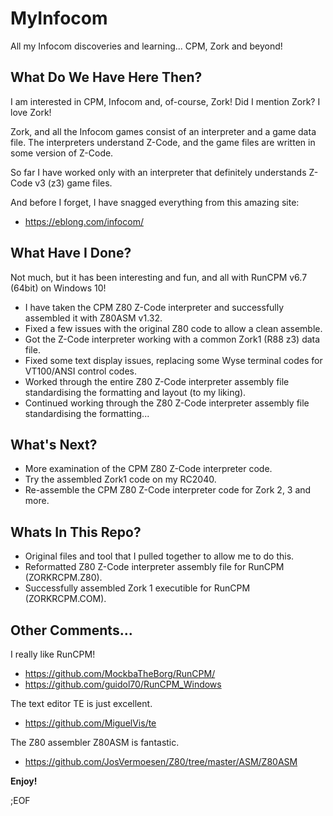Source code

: # MyInfocom
All my Infocom discoveries and learning... CPM, Zork and beyond!


## What Do We Have Here Then?
I am interested in CPM, Infocom and, of-course, Zork! Did I mention Zork? I love Zork!

Zork, and all the Infocom games consist of an interpreter and a game data file. The interpreters understand Z-Code, and the game files are written in some version of Z-Code.

So far I have worked only with an interpreter that definitely understands Z-Code v3 (z3) game files.

And before I forget, I have snagged everything from this amazing site:
* https://eblong.com/infocom/


## What Have I Done?
Not much, but it has been interesting and fun, and all with RunCPM v6.7 (64bit) on Windows 10!

* I have taken the CPM Z80 Z-Code interpreter and successfully assembled it with Z80ASM v1.32.
* Fixed a few issues with the original Z80 code to allow a clean assemble.
* Got the Z-Code interpreter working with a common Zork1 (R88 z3) data file.
* Fixed some text display issues, replacing some Wyse terminal codes for VT100/ANSI control codes.
* Worked through the entire Z80 Z-Code interpreter assembly file standardising the formatting and layout (to my liking).
* Continued working through the Z80 Z-Code interpreter assembly file standardising the formatting...


## What's Next?
* More examination of the CPM Z80 Z-Code interpreter code.
* Try the assembled Zork1 code on my RC2040.
* Re-assemble the CPM Z80 Z-Code interpreter code for Zork 2, 3 and more.


## Whats In This Repo?
* Original files and tool that I pulled together to allow me to do this.
* Reformatted Z80 Z-Code interpreter assembly file for RunCPM (ZORKRCPM.Z80).
* Successfully assembled Zork 1 executible for RunCPM (ZORKRCPM.COM).


## Other Comments...
I really like RunCPM!
* https://github.com/MockbaTheBorg/RunCPM/
* https://github.com/guidol70/RunCPM_Windows

The text editor TE is just excellent.
* https://github.com/MiguelVis/te

The Z80 assembler Z80ASM is fantastic.
* https://github.com/JosVermoesen/Z80/tree/master/ASM/Z80ASM


__Enjoy!__

;EOF
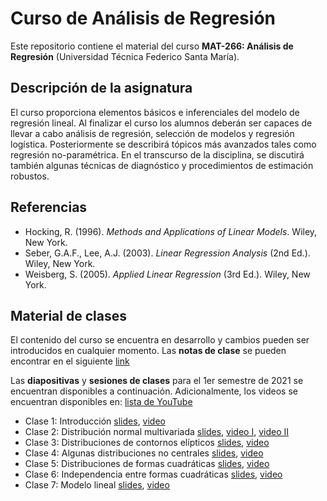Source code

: # Curso de Análisis de Regresión

Este repositorio contiene el material del curso **MAT-266: Análisis de Regresión** (Universidad Técnica Federico Santa María).

## Descripción de la asignatura

El curso proporciona elementos básicos e inferenciales del modelo de regresión lineal. Al finalizar el curso los alumnos deberán ser capaces de llevar a cabo análisis de regresión, selección de modelos y regresión logística. Posteriormente se describirá tópicos más avanzados tales como regresión no-paramétrica. En el transcurso de la disciplina, se discutirá también algunas técnicas de diagnóstico y procedimientos de estimación robustos.

## Referencias 

* Hocking, R. (1996). *Methods and Applications of Linear Models*. Wiley, New York.
* Seber, G.A.F., Lee, A.J. (2003). *Linear Regression Analysis* (2nd Ed.). Wiley, New York.
* Weisberg, S. (2005). *Applied Linear Regression* (3rd Ed.). Wiley, New York.

## Material de clases

El contenido del curso se encuentra en desarrollo y cambios pueden ser introducidos en cualquier momento. Las **notas de clase** se pueden encontrar en el siguiente [link](https://github.com/faosorios/Curso-Regresion/blob/main/notas%20de%20clase/analisis-regresion.pdf)

Las **diapositivas** y **sesiones de clases** para el 1er semestre de 2021 se encuentran disponibles a continuación. Adicionalmente, los videos se encuentran disponibles en: [lista de YouTube](https://youtube.com/playlist?list=PL7ZDxVK6zhI-lTZmYVXxr36dm-EW9KbL8)

- Clase 1: Introducción [slides](https://github.com/faosorios/Curso-Regresion/blob/main/diapositivas/MAT266_slides-01.pdf), [video](https://youtu.be/Q1WwqIpQEUk)
- Clase 2: Distribución normal multivariada [slides](https://github.com/faosorios/Curso-Regresion/blob/main/diapositivas/MAT266_slides-02.pdf), [video I](https://youtu.be/DZzvJe5hJQ4), [video II](https://youtu.be/i6Uw4BmJu5s)
- Clase 3: Distribuciones de contornos elípticos [slides](https://github.com/faosorios/Curso-Regresion/blob/main/diapositivas/MAT266_slides-03.pdf), [video](https://youtu.be/MkiKjTMdiaY)
- Clase 4: Algunas distribuciones no centrales [slides](https://github.com/faosorios/Curso-Regresion/blob/main/diapositivas/MAT266_slides-04.pdf), [video](https://youtu.be/47FKyNMA48U)
- Clase 5: Distribuciones de formas cuadráticas [slides](https://github.com/faosorios/Curso-Regresion/blob/main/diapositivas/MAT266_slides-05.pdf), [video](https://youtu.be/smMcKx0unss)
- Clase 6: Independencia entre formas cuadráticas [slides](https://github.com/faosorios/Curso-Regresion/blob/main/diapositivas/MAT266_slides-06.pdf), [video](https://youtu.be/dGavYYgza28)
- Clase 7: Modelo lineal [slides](https://github.com/faosorios/Curso-Regresion/blob/main/diapositivas/MAT266_slides-07.pdf), [video](https://youtu.be/0gBTpgDJkOk)

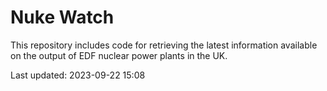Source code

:# Nuke Watch

This repository includes code for retrieving the latest information available on the output of EDF nuclear power plants in the UK.

Last updated: 2023-09-22 15:08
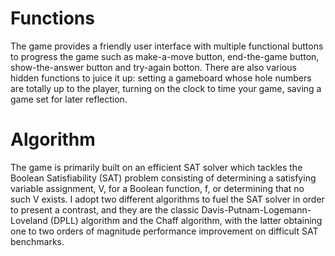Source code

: # Functions
The game provides a friendly user interface with multiple functional buttons to progress the game such as make-a-move button, end-the-game button, show-the-answer button and try-again botton.
There are also various hidden functions to juice it up: setting a gameboard whose hole numbers are totally up to the player, turning on the clock to time your game, saving a game set for later reflection.
# Algorithm
The game is primarily built on an efficient SAT solver which tackles the Boolean Satisfiability (SAT) problem consisting of determining a satisfying variable assignment, V, for a Boolean function, f, or determining that no such V exists. I adopt two different algorithms to fuel the SAT solver in order to present a contrast, and they are the classic Davis-Putnam-Logemann-Loveland (DPLL) algorithm and the Chaff algorithm, with the latter obtaining one to two orders of magnitude performance 
improvement on difficult SAT benchmarks.
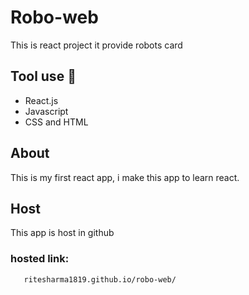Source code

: # Robo-web 

This is react project it provide robots card

## Tool use :wrench:
* React.js
* Javascript
* CSS and HTML

## About
This is my first react app, i make this app to learn react.

## Host
This app is host in github
   ### hosted link: 
       ritesharma1819.github.io/robo-web/


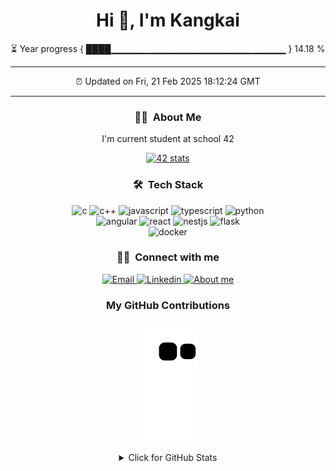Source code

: <h1 align="center">Hi 👋, I'm Kangkai</h1>

<!-- Year progress bar -->
<p align="center">⏳ Year progress { ████▁▁▁▁▁▁▁▁▁▁▁▁▁▁▁▁▁▁▁▁▁▁▁▁▁▁ } 14.18 %</p>

---

<!-- Auto update time -->
<p align="center">⏰ Updated on Fri, 21 Feb 2025 18:12:24 GMT</p>

---

<!-- About me -->
<h3 align="center">🧑‍💻 &nbsp;About Me</h3>

<p align="center">I'm current student at school 42</p>

<!-- School 42 stats -->
<p align="center">
	<a href="https://github.com/JaeSeoKim/badge42">
		<img src="https://badge42.vercel.app/api/v2/cl1t6f1fn000609meta42ah3l/stats?cursusId=21&coalitionId=45" alt="42 stats" />
	</a>
</p>


<!-- Teck stack -->
<h3 align="center">🛠 &nbsp;Tech Stack</h3>

<p align="center">
	<!-- Language -->
	<img src="https://img.shields.io/badge/C-00599C?&style=for-the-badge&logo=c&logoColor=white" alt="c" />
	<img src="https://img.shields.io/badge/C%2B%2B-00599C?style=for-the-badge&logo=c%2B%2B&logoColor=white" alt="c++" />
	<img src="https://img.shields.io/badge/JAVASCRIPT-F5DB18?style=for-the-badge&logo=javascript&logoColor=white" alt="javascript" />
	<img src="https://img.shields.io/badge/TYPESCRIPT-007ACC?style=for-the-badge&logo=typescript&logoColor=white" alt="typescript" />
	<img src="https://img.shields.io/badge/PYTHON-3776AB?style=for-the-badge&logo=python&logoColor=white" alt="python" />
	<br />
	<!-- Framework -->
	<img src="https://img.shields.io/badge/ANGULAR-A6120D?style=for-the-badge&logo=angular&logoColor=white" alt="angular" />
	<img src="https://img.shields.io/badge/REACT-61DAFB?style=for-the-badge&logo=react&logoColor=white" alt="react" />
	<img src="https://img.shields.io/badge/NESTJS-CC013A?style=for-the-badge&logo=nestjs&logoColor=white" alt="nestjs" />
	<img src="https://img.shields.io/badge/FLASK-000000?style=for-the-badge&logo=flask&logoColor=white" alt="flask" />
	<br />
	<!-- Infrastructure -->
	<img src="https://img.shields.io/badge/DOCKER-0DB7ED?style=for-the-badge&logo=docker&logoColor=white" alt="docker" />
</p>

<!-- Connect with me -->
<h3 align="center">🤝🏻 &nbsp;Connect with me</h3>

<!-- Social link -->
<p align="center">
	<a href="mailto:kangkai.ye@hotmail.com">
		<img src="https://img.shields.io/badge/kangkai.ye@hotmail.com-00599C?style=for-the-badge&logo=microsoft-outlook&logoColor=white" alt="Email" />
	</a>
	<a href="https://www.linkedin.com/in/kangkai-ye/">
		<img src="https://img.shields.io/badge/LINKEDIN-0A66C2?style=for-the-badge&logo=linkedin&logoColor=white" alt="Linkedin" />
	</a>
	<a href="https://kev-ye.github.io">
		<img src="https://img.shields.io/badge/ABOUT_ME-F45E3F?style=for-the-badge&logo=Codemagic&logoColor=white" alt="About me" />
	</a>
</p>

<h3 align="center">My GitHub Contributions</h3>

<!-- Github contribution snake style -->
<p align="center">
	<img src="https://raw.githubusercontent.com/kev-ye/kev-ye/master/assets/github-contribution-grid-snake.svg" alt="commit snake" />
</p>

<!-- Github stats -->
<details align="center">
	<summary>Click for GitHub Stats</summary>
	<img src="https://github-readme-stats.vercel.app/api?username=kev-ye&show_icons=true&hide=issues&icon_color=000000&hide_border=true&title_color=00599C&text_color=555" alt = "GitHub Stats" width="75%" />
	<img src="https://github-readme-stats.vercel.app/api/top-langs/?username=kev-ye&title_color=00599C&layout=compact&hide_border=true" alt="Most Used Lang" width="75%" />
</details>

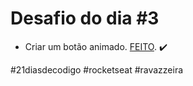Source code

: # Desafio do dia #3

+ Criar um botão animado.  <a href="https://henriqueravazzi.github.io/desafio-21-rocketseat/dia-03/">FEITO</a>. ✔️

#21diasdecodigo #rocketseat #ravazzeira
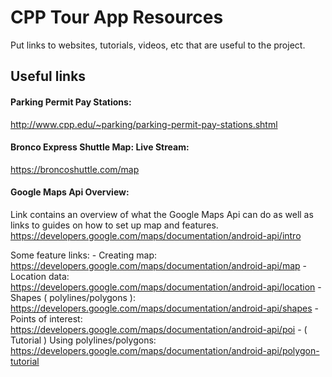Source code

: # CPP Tour App Resources
Put links to websites, tutorials, videos, etc that are useful to the project.

## Useful links
#### Parking Permit Pay Stations:
http://www.cpp.edu/~parking/parking-permit-pay-stations.shtml

#### Bronco Express Shuttle Map: Live Stream:
https://broncoshuttle.com/map

#### Google Maps Api Overview:
Link contains an overview of what the Google Maps Api can do as well as links to guides on how to set up map and features.
https://developers.google.com/maps/documentation/android-api/intro

Some feature links:
	- Creating map: https://developers.google.com/maps/documentation/android-api/map
	- Location data: https://developers.google.com/maps/documentation/android-api/location
	- Shapes ( polylines/polygons ): https://developers.google.com/maps/documentation/android-api/shapes
	- Points of interest: https://developers.google.com/maps/documentation/android-api/poi
	- ( Tutorial ) Using polylines/polygons: https://developers.google.com/maps/documentation/android-api/polygon-tutorial
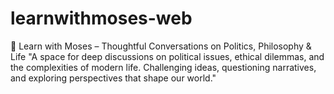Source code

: # learnwithmoses-web
🧠 Learn with Moses – Thoughtful Conversations on Politics, Philosophy &amp; Life "A space for deep discussions on political issues, ethical dilemmas, and the complexities of modern life. Challenging ideas, questioning narratives, and exploring perspectives that shape our world."
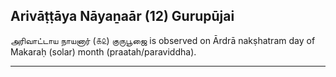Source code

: ## Arivāṭṭāya Nāyaṉaār (12) Gurupūjai
அரிவாட்டாய நாயனார் (௧௨) குருபூஜை is observed on Ārdrā nakṣhatram day of Makaraḥ (solar) month (praatah/paraviddha).



---
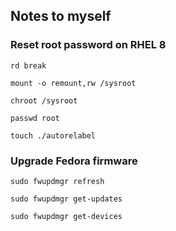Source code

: ## Notes to myself

### Reset root password on RHEL 8

`rd break`

`mount -o remount,rw /sysroot`

`chroot /sysroot`

`passwd root`

`touch ./autorelabel`

### Upgrade Fedora firmware

`sudo fwupdmgr refresh`

`sudo fwupdmgr get-updates`

`sudo fwupdmgr get-devices`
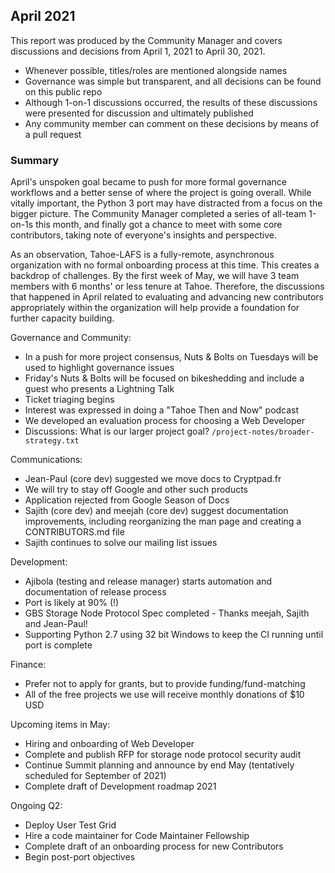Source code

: ## April 2021

This report was produced by the Community Manager and covers discussions and decisions from April 1, 2021 to April 30, 2021.

+ Whenever possible, titles/roles are mentioned alongside names
+ Governance was simple but transparent, and all decisions can be found on this public repo
+ Although 1-on-1 discussions occurred, the results of these discussions were presented for discussion and ultimately published
+ Any community member can comment on these decisions by means of a pull request

### Summary

April's unspoken goal became to push for more formal governance workflows and a better
sense of where the project is going overall. While vitally important, the Python 3
port may have distracted from a focus on the bigger picture. The Community Manager
completed a series of all-team 1-on-1s this month, and finally got a chance to meet
with some core contributors, taking note of everyone's insights and perspective. 

As an observation, Tahoe-LAFS is a fully-remote, asynchronous organization with no
formal onboarding process at this time. This creates a backdrop of challenges.
By the first week of May, we will have 3 team members with 6 months' or less tenure 
at Tahoe. Therefore, the discussions that happened in April related to evaluating 
and advancing new contributors appropriately within the organization will help provide 
a foundation for further capacity building.

Governance and Community:
+ In a push for more project consensus, Nuts & Bolts on Tuesdays will be used to highlight governance issues
+ Friday's Nuts & Bolts will be focused on bikeshedding and include a guest who presents a Lightning Talk
+ Ticket triaging begins
+ Interest was expressed in doing a "Tahoe Then and Now" podcast
+ We developed an evaluation process for choosing a Web Developer 
+ Discussions: What is our larger project goal? `/project-notes/broader-strategy.txt`

Communications:
+ Jean-Paul (core dev) suggested we move docs to Cryptpad.fr
+ We will try to stay off Google and other such products
+ Application rejected from Google Season of Docs
+ Sajith (core dev) and meejah (core dev) suggest documentation improvements,
including reorganizing the man page and creating a CONTRIBUTORS.md file
+ Sajith continues to solve our mailing list issues

Development:
+ Ajibola (testing and release manager) starts automation and documentation of 
release process
+ Port is likely at 90% (!)
+ GBS Storage Node Protocol Spec completed - Thanks meejah, Sajith and Jean-Paul!
+ Supporting Python 2.7 using 32 bit Windows to keep the CI running until port is complete
   
Finance:
+ Prefer not to apply for grants, but to provide funding/fund-matching
+ All of the free projects we use will receive monthly donations of $10 USD 

Upcoming items in May:
+ Hiring and onboarding of Web Developer
+ Complete and publish RFP for storage node protocol security audit
+ Continue Summit planning and announce by end May (tentatively scheduled for September of 2021)
+ Complete draft of Development roadmap 2021

Ongoing Q2:
+ Deploy User Test Grid
+ Hire a code maintainer for Code Maintainer Fellowship
+ Complete draft of an onboarding process for new Contributors
+ Begin post-port objectives
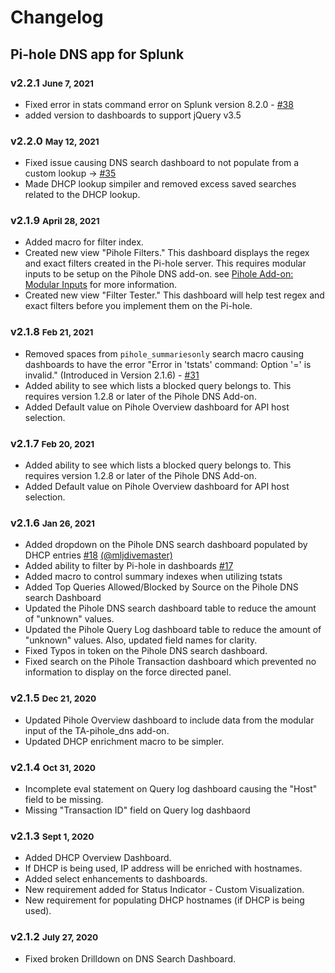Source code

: # Changelog

## Pi-hole DNS app for Splunk

### v2.2.1 <small>June 7, 2021</small>

* Fixed error in stats command error on Splunk version 8.2.0 - [#38](https://github.com/ZachChristensen28/pihole_dns_app/issues/38)
* added version to dashboards to support jQuery v3.5

### v2.2.0 <small>May 12, 2021</small>

* Fixed issue causing DNS search dashboard to not populate from a custom lookup -> [#35](https://github.com/ZachChristensen28/pihole_dns_app/issues/35)
* Made DHCP lookup simpiler and removed excess saved searches related to the DHCP lookup.

### v2.1.9 <small>April 28, 2021</small>

* Added macro for filter index.
* Created new view "Pihole Filters." This dashboard displays the regex and exact filters created in the Pi-hole server. This requires modular inputs to be setup on the Pihole DNS add-on. see [Pihole Add-on: Modular Inputs](https://splunk-pihole-ta-documentation.rtfd.io/en/latest/getting-started/configure-inputs/configure-modinput/) for more information.
* Created new view "Filter Tester." This dashboard will help test regex and exact filters before you implement them on the Pi-hole.

### v2.1.8 <small>Feb 21, 2021</small>

* Removed spaces from `pihole_summariesonly` search macro causing dashboards to have the error "Error in 'tstats' command: Option '=' is invalid." (Introduced in Version 2.1.6) - [#31](https://github.com/ZachChristensen28/pihole_dns_app/issues/31)
* Added ability to see which lists a blocked query belongs to. This requires version 1.2.8 or later of the Pihole DNS Add-on.
* Added Default value on Pihole Overview dashboard for API host selection.

### v2.1.7 <small>Feb 20, 2021</small>

* Added ability to see which lists a blocked query belongs to. This requires version 1.2.8 or later of the Pihole DNS Add-on.
* Added Default value on Pihole Overview dashboard for API host selection.


### v2.1.6 <small>Jan 26, 2021</small>

* Added dropdown on the Pihole DNS search dashboard populated by DHCP entries [#18](https://github.com/ZachChristensen28/pihole_dns_app/issues/18) [(@mljdivemaster)](https://github.com/mljdivemaster)
* Added ability to filter by Pi-hole in dashboards [#17](https://github.com/ZachChristensen28/pihole_dns_app/issues/17)
* Added macro to control summary indexes when utilizing tstats
* Added Top Queries Allowed/Blocked by Source on the Pihole DNS search Dashboard
* Updated the Pihole DNS search dashboard table to reduce the amount of "unknown" values.
* Updated the Pihole Query Log dashboard table to reduce the amount of "unknown" values. Also, updated field names for clarity.
* Fixed Typos in token on the Pihole DNS search dashboard.
* Fixed search on the Pihole Transaction dashboard which prevented no information to display on the force directed panel.



### v2.1.5 <small>Dec 21, 2020</small>

* Updated Pihole Overview dashboard to include data from the modular input of the TA-pihole_dns add-on.
* Updated DHCP enrichment macro to be simpler.


### v2.1.4 <small>Oct 31, 2020</small>

* Incomplete eval statement on Query log dashboard causing the "Host" field to be missing.
* Missing "Transaction ID" field on Query log dashbaord

### v2.1.3 <small>Sept 1, 2020</small>

* Added DHCP Overview Dashboard.
* If DHCP is being used, IP address will be enriched with hostnames.
* Added select enhancements to dashboards.
* New requirement added for Status Indicator - Custom Visualization.
* New requirement for populating DHCP hostnames (if DHCP is being used).

### v2.1.2 <small>July 27, 2020</small>

* Fixed broken Drilldown on DNS Search Dashboard.
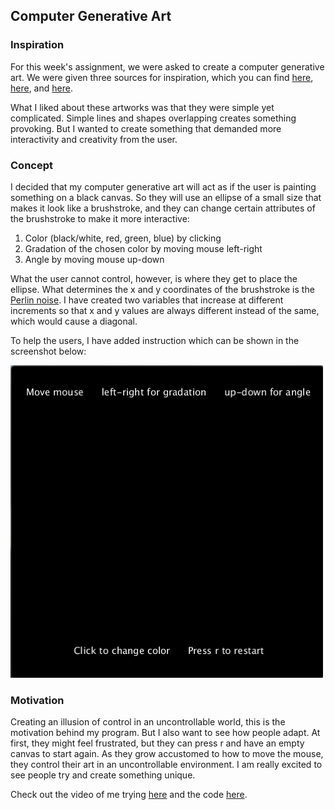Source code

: ## Computer Generative Art

### Inspiration

For this week's assignment, we were asked to create a computer generative art.
We were given three sources for inspiration, which you can find [here](http://dada.compart-bremen.de/docUploads/ProgrammInformation21_PI21.pdf), [here](http://dada.compart-bremen.de/docUploads/COMPUTER_GRAPHICS_AND_ART_Feb1977.pdf), and [here](http://dada.compart-bremen.de/docUploads/COMPUTER_GRAPHICS_AND_ART_May1976.pdf).

What I liked about these artworks was that they were simple yet complicated.
Simple lines and shapes overlapping creates something provoking.
But I wanted to create something that demanded more interactivity and creativity from the user.

### Concept

I decided that my computer generative art will act as if the user is painting something on a black canvas.
So they will use an ellipse of a small size that makes it look like a brushstroke, and they can change certain attributes of the brushstroke to make it more interactive:

1) Color (black/white, red, green, blue) by clicking
2) Gradation of the chosen color by moving mouse left-right
3) Angle by moving mouse up-down

What the user cannot control, however, is where they get to place the ellipse.
What determines the x and y coordinates of the brushstroke is the [Perlin noise](https://en.wikipedia.org/wiki/Perlin_noise).
I have created two variables that increase at different increments so that x and y values are always different instead of the same, which would cause a diagonal.

To help the users, I have added instruction which can be shown in the screenshot below:

<img src="instruction.png" alt="top" width="500" height="500">

### Motivation
Creating an illusion of control in an uncontrollable world, this is the motivation behind my program.
But I also want to see how people adapt.
At first, they might feel frustrated, but they can press r and have an empty canvas to start again.
As they grow accustomed to how to move the mouse, they control their art in an uncontrollable environment.
I am really excited to see people try and create something unique.

Check out the video of me trying [here](https://youtu.be/L2C-IfeIo_8) and the code [here](/dueMarch31/computer_art.pde).
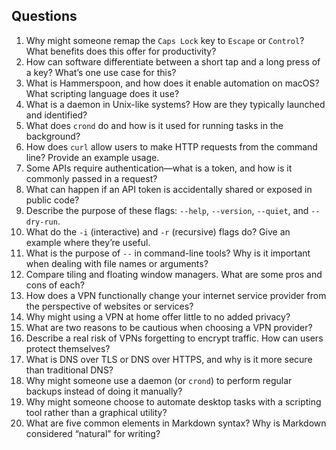 ## Questions

1. Why might someone remap the `Caps Lock` key to `Escape` or `Control`? What benefits does this offer for productivity?
2. How can software differentiate between a short tap and a long press of a key? What’s one use case for this?
3. What is Hammerspoon, and how does it enable automation on macOS? What scripting language does it use?
4. What is a daemon in Unix-like systems? How are they typically launched and identified?
5. What does `crond` do and how is it used for running tasks in the background?
6. How does `curl` allow users to make HTTP requests from the command line? Provide an example usage.
7. Some APIs require authentication—what is a token, and how is it commonly passed in a request?
8. What can happen if an API token is accidentally shared or exposed in public code?
9. Describe the purpose of these flags: `--help`, `--version`, `--quiet`, and `--dry-run`.
10. What do the `-i` (interactive) and `-r` (recursive) flags do? Give an example where they’re useful.
11. What is the purpose of `--` in command-line tools? Why is it important when dealing with file names or arguments?
12. Compare tiling and floating window managers. What are some pros and cons of each?
13. How does a VPN functionally change your internet service provider from the perspective of websites or services?
14. Why might using a VPN at home offer little to no added privacy?
15. What are two reasons to be cautious when choosing a VPN provider?
16. Describe a real risk of VPNs forgetting to encrypt traffic. How can users protect themselves?
17. What is DNS over TLS or DNS over HTTPS, and why is it more secure than traditional DNS?
18. Why might someone use a daemon (or `crond`) to perform regular backups instead of doing it manually?
19. Why might someone choose to automate desktop tasks with a scripting tool rather than a graphical utility?
20. What are five common elements in Markdown syntax? Why is Markdown considered “natural” for writing?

:::::

Look through the entries above, and wherever a line holds the word "interpreter", copy it.

### [Output for this exercise]
Zork, and all the Infocom games consist of an interpreter and a game data file. The interpreters understand Z-Code, and the game files are written in some version of Z-Code.
So far I have worked only with an interpreter that definitely understands Z-Code v3 (z3) game files.
* I have taken the CPM Z80 Z-Code interpreter and successfully assembled it with Z80ASM v1.32.
* Got the Z-Code interpreter working with a common Zork1 (R88 z3) data file.
* Worked through the entire Z80 Z-Code interpreter assembly file standardising the formatting and layout (to my liking).
* Continued working through the Z80 Z-Code interpreter assembly file standardising the formatting...
* More examination of the CPM Z80 Z-Code interpreter code.
* Re-assemble the CPM Z80 Z-Code interpreter code for Zork 2, 3 and more.
* Reformatted Z80 Z-Code interpreter assembly file for RunCPM (ZORKRCPM.Z80).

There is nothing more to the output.